Task item — Can you write out every line from the start of the records below through the line containing "- **Type**: typing.Literal['Export', 'Import']", leaving out any pictures?

Data under study —

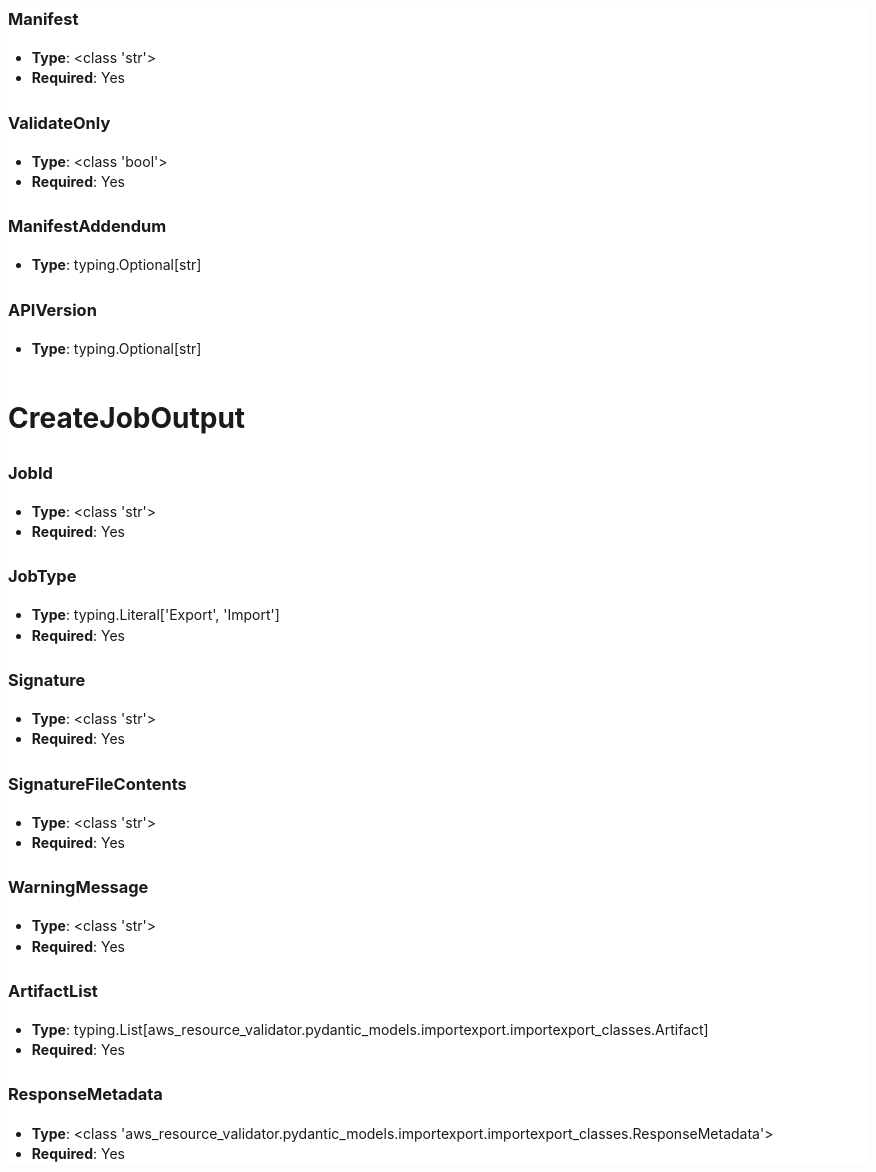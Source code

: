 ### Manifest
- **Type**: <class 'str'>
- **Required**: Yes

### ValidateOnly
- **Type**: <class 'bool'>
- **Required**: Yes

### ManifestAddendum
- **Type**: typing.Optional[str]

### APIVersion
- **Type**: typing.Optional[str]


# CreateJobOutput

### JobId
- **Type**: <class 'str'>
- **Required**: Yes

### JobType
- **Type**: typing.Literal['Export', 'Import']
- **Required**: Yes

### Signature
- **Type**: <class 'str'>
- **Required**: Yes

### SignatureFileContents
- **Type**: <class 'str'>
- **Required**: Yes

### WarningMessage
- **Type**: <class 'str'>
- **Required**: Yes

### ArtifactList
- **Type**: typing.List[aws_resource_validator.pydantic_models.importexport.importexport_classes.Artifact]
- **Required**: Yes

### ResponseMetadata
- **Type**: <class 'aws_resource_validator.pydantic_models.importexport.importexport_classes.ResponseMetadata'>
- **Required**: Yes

Your solution —
Source code

: ### Manifest
- **Type**: <class 'str'>
- **Required**: Yes

### ValidateOnly
- **Type**: <class 'bool'>
- **Required**: Yes

### ManifestAddendum
- **Type**: typing.Optional[str]

### APIVersion
- **Type**: typing.Optional[str]


# CreateJobOutput

### JobId
- **Type**: <class 'str'>
- **Required**: Yes

### JobType
- **Type**: typing.Literal['Export', 'Import']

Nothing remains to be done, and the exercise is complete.